Every line below that mentions the word "imgchr" should be copied out.
══ Records for the task
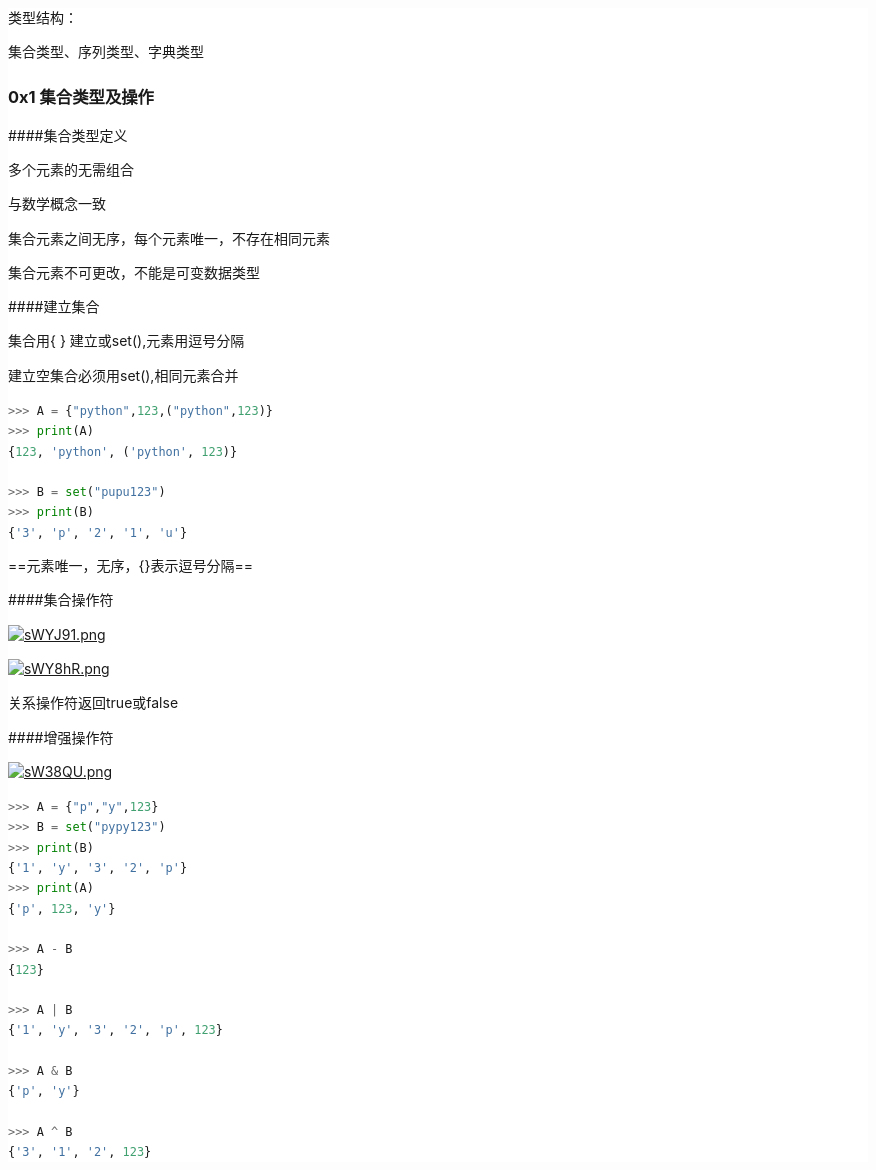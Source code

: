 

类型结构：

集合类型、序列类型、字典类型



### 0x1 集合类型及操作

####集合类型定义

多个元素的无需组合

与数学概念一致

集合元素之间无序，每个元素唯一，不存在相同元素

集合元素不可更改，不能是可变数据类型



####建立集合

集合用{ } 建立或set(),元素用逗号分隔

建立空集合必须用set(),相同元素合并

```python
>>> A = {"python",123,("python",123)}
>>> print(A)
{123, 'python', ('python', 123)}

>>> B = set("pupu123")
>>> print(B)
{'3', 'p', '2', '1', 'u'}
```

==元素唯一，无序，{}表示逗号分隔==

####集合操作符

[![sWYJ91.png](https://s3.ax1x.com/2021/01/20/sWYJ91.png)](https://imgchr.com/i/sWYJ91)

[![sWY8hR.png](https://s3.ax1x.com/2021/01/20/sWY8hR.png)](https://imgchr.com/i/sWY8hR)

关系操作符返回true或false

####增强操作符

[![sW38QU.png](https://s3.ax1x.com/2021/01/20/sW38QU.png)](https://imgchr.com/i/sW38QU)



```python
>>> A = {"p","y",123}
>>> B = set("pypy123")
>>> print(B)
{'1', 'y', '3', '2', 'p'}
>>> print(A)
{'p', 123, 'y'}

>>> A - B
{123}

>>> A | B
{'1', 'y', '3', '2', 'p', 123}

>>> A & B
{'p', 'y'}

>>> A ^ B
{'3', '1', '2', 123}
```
════
══ Records for the task
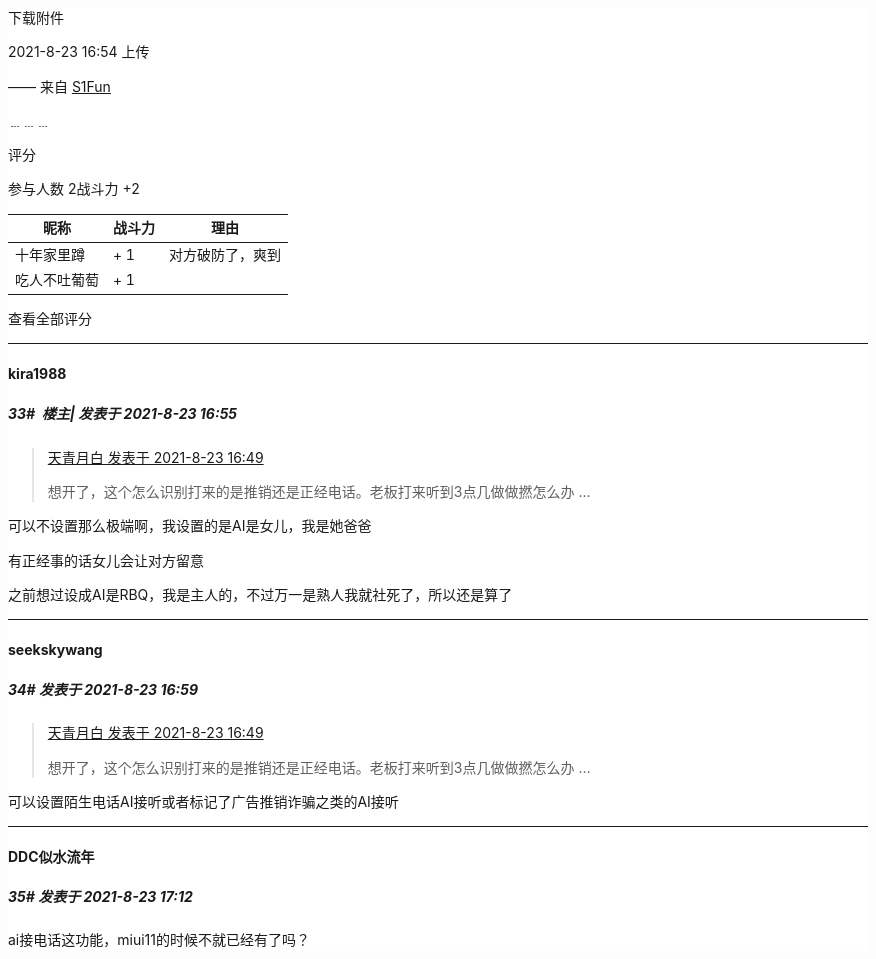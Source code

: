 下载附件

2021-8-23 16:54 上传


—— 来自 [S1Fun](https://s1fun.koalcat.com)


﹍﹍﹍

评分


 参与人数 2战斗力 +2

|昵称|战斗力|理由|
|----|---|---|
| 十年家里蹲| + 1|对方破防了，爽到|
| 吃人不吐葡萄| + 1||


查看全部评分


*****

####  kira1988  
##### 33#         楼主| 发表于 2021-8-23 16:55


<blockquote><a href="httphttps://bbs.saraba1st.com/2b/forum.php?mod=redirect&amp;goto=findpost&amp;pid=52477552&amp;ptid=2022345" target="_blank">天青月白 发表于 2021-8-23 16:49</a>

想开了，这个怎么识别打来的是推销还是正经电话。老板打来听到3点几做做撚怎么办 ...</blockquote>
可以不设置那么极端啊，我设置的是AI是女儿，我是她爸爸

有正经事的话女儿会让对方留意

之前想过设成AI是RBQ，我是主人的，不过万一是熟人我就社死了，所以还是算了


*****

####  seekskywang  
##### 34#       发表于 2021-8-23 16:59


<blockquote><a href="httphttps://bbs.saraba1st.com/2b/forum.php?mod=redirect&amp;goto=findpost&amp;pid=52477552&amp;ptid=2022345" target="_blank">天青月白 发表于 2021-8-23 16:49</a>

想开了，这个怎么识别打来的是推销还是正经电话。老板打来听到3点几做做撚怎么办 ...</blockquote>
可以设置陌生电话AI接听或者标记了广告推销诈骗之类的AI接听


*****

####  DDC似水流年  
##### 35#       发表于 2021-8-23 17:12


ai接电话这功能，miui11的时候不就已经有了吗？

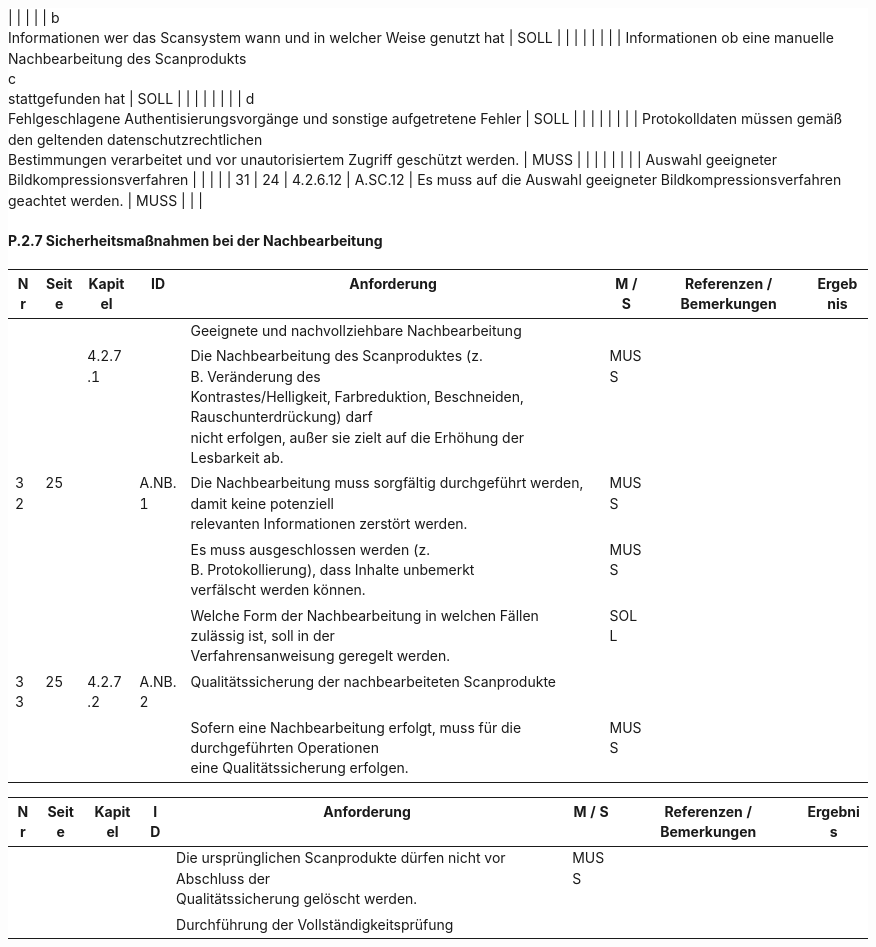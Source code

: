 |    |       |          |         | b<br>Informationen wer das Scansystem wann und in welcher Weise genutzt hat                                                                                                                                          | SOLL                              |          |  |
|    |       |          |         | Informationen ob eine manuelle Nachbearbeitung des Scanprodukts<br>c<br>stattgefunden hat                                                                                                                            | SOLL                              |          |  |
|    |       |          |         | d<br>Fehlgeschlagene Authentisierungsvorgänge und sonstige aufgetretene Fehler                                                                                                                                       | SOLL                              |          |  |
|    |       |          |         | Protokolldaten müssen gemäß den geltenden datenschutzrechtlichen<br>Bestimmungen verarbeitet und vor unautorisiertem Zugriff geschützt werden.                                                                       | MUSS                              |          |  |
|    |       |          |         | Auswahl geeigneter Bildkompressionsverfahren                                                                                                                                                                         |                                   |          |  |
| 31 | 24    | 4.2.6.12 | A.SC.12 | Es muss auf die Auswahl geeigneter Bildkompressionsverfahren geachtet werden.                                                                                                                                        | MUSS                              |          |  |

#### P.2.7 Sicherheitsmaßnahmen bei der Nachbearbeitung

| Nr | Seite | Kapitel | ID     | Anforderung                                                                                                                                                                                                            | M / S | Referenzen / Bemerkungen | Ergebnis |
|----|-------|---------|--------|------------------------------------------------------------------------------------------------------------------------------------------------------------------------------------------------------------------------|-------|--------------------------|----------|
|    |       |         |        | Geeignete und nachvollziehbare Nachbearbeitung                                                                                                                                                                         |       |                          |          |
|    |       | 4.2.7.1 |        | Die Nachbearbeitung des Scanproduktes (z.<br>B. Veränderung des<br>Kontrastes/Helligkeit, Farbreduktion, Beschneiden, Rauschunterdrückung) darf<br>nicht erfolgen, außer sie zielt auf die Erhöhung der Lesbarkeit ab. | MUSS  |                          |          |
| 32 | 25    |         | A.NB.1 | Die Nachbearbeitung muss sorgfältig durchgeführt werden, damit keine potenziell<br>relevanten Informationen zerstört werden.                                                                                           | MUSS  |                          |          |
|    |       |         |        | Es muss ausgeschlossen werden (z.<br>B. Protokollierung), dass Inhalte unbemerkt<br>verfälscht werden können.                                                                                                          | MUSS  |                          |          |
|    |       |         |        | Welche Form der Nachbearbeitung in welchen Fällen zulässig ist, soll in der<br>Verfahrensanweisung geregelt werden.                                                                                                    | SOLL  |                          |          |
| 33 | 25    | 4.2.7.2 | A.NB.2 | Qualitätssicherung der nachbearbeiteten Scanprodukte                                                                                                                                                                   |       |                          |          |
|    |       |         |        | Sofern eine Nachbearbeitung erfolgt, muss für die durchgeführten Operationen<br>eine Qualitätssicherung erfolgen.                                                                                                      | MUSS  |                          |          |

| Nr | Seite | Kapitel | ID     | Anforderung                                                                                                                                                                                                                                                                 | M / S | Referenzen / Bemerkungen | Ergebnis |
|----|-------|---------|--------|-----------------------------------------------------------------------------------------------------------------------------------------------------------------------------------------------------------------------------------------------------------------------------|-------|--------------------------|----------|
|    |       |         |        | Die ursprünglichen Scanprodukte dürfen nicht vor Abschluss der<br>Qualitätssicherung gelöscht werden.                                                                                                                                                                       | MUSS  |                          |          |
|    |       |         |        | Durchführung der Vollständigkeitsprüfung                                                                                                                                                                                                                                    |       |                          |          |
════
Result for this exercise
[![sWYJ91.png](https://s3.ax1x.com/2021/01/20/sWYJ91.png)](https://imgchr.com/i/sWYJ91)
[![sWY8hR.png](https://s3.ax1x.com/2021/01/20/sWY8hR.png)](https://imgchr.com/i/sWY8hR)
[![sW38QU.png](https://s3.ax1x.com/2021/01/20/sW38QU.png)](https://imgchr.com/i/sW38QU)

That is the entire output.